There was much celebration and anticipation when the state announced it was building a new high-tech STEM school in the Boston neighborhood of Roxbury called The Dearborn STEM Academy.
She writes:
Now if by chance you’ve yet to watch any of this season of As the School Turns: $70 Million Dollar Listing, here’s what you’ve missed so far. Things got off to a rousing start with the news that, after seven long seasons, the Dearborn STEM Academy was FINALLY going to get a brand new building. That sound you hear is the studio audience applauding wildly. You see, this was to be the first new public school building in Boston in more than a decade and would feature all sorts of cool STEM stuff, like state-of-the-art science, technology and engineering labs. This wasn’t just a feel good story, viewer, it was a feel great story as the $70 million project symbolized a major investment in Roxbury and in the future scientists, engineers and STEM-sters who live and go to school there.
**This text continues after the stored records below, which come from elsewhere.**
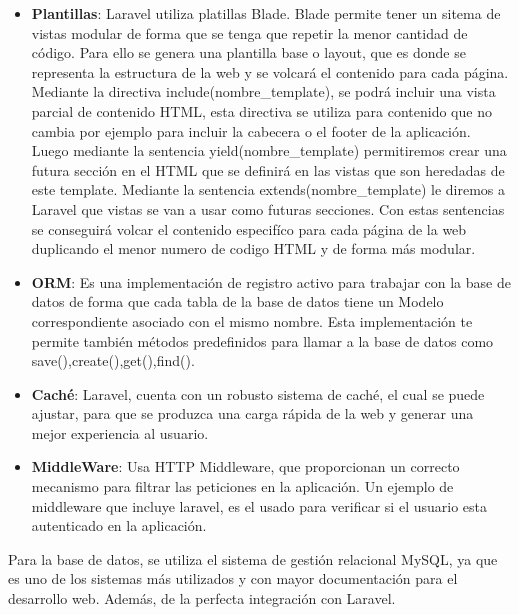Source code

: \begin{itemize}

\item \textbf{Plantillas}: Laravel utiliza platillas Blade. Blade permite tener un sitema de vistas modular de forma que se tenga que repetir la menor cantidad de código. Para ello se genera una plantilla base o layout, que es donde se representa la estructura de la web y se volcará el contenido para cada página. Mediante la directiva include(nombre\_template), se podrá incluir una vista parcial de contenido HTML, esta directiva se utiliza para contenido que no cambia por ejemplo para incluir la cabecera o el footer de la aplicación. Luego mediante la sentencia yield(nombre\_template) permitiremos crear una futura sección en el HTML que se definirá en las vistas que son heredadas de este template. Mediante la sentencia extends(nombre\_template) le diremos a Laravel que vistas se van a usar como futuras secciones. Con estas sentencias se conseguirá volcar el contenido especifíco para cada página de la web duplicando el menor numero de codigo HTML y de forma más modular.

\item \textbf{ORM}: Es una implementación de registro activo para trabajar con la base de datos de forma que cada tabla de la base de datos tiene un Modelo correspondiente asociado con el mismo nombre. Esta implementación te permite también métodos predefinidos para llamar a la base de datos como save(),create(),get(),find().

\item \textbf{Caché}: Laravel, cuenta con un robusto sistema de caché, el cual se puede ajustar, para que se produzca una carga rápida de la web y generar una mejor experiencia al usuario.

\item \textbf{MiddleWare}: Usa HTTP Middleware, que proporcionan un correcto mecanismo para filtrar las peticiones en la aplicación. Un ejemplo de middleware que incluye laravel, es el usado para verificar si el usuario esta autenticado en la aplicación.

\end{itemize}

\vspace{5 mm}

Para la base de datos, se utiliza el sistema de gestión relacional MySQL, ya que es uno de los sistemas más utilizados y con mayor documentación para el desarrollo web. Además, de la perfecta integración con Laravel.

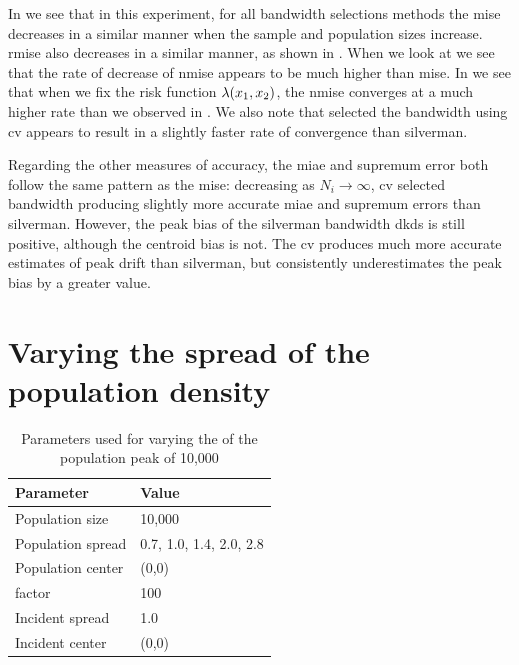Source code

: In  we see that in this experiment,
for all bandwidth selections methods the \gls{mise} decreases in a similar manner when the sample and population sizes increase.
\Gls{rmise} also decreases in a similar manner, as shown in .
When we look at  we see that the rate of decrease of \gls{nmise} appears to be much higher than \gls{mise}.
In  we see that when we fix the risk function $\lambda (x_1, x_2)$,
the \gls{nmise} converges at a much higher rate than we observed in .
We also note that selected the bandwidth using \gls{cv} appears to result in a slightly faster rate of convergence than \gls{silverman}.



Regarding the other measures of accuracy, the \gls{miae} and \gls{supremum error} both follow the same pattern as the \gls{mise}:
decreasing as $N_i \to \infty$,
\gls{cv} selected bandwidth producing slightly more accurate \gls{miae} and \glspl{supremum error} than \gls{silverman}.
However, the \gls{peak bias} of the \gls{silverman} bandwidth \glspl{dkd} is still positive, although the \gls{centroid bias} is not.
The \gls{cv} produces much more accurate estimates of \gls{peak drift} than \gls{silverman}, but consistently underestimates the \gls{peak bias} by a greater value.

\section{Varying the spread of the population density}
\label{sec:results:pop_spread}

\begin{table}[htbp]
    \centering
    \begin{tabular}{ll}
        \toprule
        Parameter & Value \\
        \midrule
        Population size & 10,000 \\
        Population \gls{spread} & 0.7, 1.0, 1.4, 2.0, 2.8 \\
        Population center & (0,0) \\
        \Gls{factor} & 100 \\
        Incident \gls{spread} & 1.0 \\
        Incident center & (0,0) \\
        \bottomrule
    \end{tabular}
    \caption{Parameters used for varying the  of the population peak of 10,000}
    \label{tab:params:pop_spread}
\end{table}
But then the authorities decided it would not be a neighborhood public school but a citywide charter school. When there was strong negative reaction from the public, the city determined that the school would not be a charter but would be run by a private operator. EduShyster was suddenly reminded of what happened in Chicago:
If by chance you happen to be viewing this show from, say, Chicago, you’re probably feeling like this is a repeat. You see, on Chicago’s South Side a very similar battle has been playing out over the future of Dyett High School, the last open-enrollment high school in Bronzeville. After the Chicago Public Schools announced plans to close the school, students, parents and community leaders fought back, putting forward their own story line: for a community-based plan to make Dyett a neighborhood STEM school. And just like in Boston, officials in Chicago blinked. Dyett can stay open, but there’s a catch: a private operator will be brought in to run the school. Community organizer Jitu Brown—take it away. *Why can’t we have public schools? Why do low-income minority students need to have their schools run by private contractors?* As Brown sees it, handing the school to a private operator isn’t much better than closing it. *We want this school to anchor the community for the next 75 years. We’re not interested in a short-term contract that can be broken.*
That was not the conversation in Boston. The city is going to pick one of two finalists to run the $70 million school, both private contractors. Did anyone mention the word “privatization”?

Diane,
Thank you. OY..another OMG.
LikeLike
Mayor Walsh, the new mayor was supposedly a ‘friend’ of teachers. This news sickens me.
LikeLike
Just less of an enemy of public education than the vanquished John Connolly brought (bought?) to us by Stand on Children $$$.
LikeLike
of course, you are on the money.
LikeLike
I think the implicit message to poor urban students is that they are not worth the investment and effort it would take to educate these students in public schools. It is a way for the powers that be to abrogate their responsibility to them. Many communities are already using the privatized prison model to do the same. Florida just privatized Medicaid and almost no doctors accept the insurance. In addition to making profits for a few, it allows the local authorities to “wash their hands” to the problem while they circumvent federal laws and requirements. It gives new meaning to the “war on poverty.”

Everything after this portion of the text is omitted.